Data items:
------------------------

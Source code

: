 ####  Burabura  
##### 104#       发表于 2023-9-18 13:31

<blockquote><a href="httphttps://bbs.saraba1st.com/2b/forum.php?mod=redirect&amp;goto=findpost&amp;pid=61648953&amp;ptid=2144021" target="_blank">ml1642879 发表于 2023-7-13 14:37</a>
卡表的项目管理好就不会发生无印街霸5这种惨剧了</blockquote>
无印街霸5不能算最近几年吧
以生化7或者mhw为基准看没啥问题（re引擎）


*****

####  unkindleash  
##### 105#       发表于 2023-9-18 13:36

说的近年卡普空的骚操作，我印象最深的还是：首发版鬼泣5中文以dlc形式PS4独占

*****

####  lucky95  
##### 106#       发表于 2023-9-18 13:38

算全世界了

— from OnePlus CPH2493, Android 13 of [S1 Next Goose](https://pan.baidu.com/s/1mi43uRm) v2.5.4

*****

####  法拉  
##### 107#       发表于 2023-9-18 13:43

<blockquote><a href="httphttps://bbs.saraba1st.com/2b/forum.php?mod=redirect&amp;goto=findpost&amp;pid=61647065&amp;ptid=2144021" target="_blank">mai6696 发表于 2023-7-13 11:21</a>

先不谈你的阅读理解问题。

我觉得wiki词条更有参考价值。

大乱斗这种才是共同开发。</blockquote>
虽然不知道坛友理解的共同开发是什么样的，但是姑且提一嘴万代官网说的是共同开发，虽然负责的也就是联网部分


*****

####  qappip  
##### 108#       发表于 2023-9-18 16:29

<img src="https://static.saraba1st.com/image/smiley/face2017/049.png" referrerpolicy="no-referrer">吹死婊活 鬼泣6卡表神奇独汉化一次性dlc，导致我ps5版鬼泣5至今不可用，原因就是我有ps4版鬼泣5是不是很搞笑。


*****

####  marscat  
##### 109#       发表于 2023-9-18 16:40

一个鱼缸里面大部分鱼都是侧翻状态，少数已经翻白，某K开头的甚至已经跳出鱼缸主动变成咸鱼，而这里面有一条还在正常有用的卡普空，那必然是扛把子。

------------------------

From the entries, copy out each line containing the word "target".

<blockquote><a href="httphttps://bbs.saraba1st.com/2b/forum.php?mod=redirect&amp;goto=findpost&amp;pid=61648953&amp;ptid=2144021" target="_blank">ml1642879 发表于 2023-7-13 14:37</a>
<blockquote><a href="httphttps://bbs.saraba1st.com/2b/forum.php?mod=redirect&amp;goto=findpost&amp;pid=61647065&amp;ptid=2144021" target="_blank">mai6696 发表于 2023-7-13 11:21</a>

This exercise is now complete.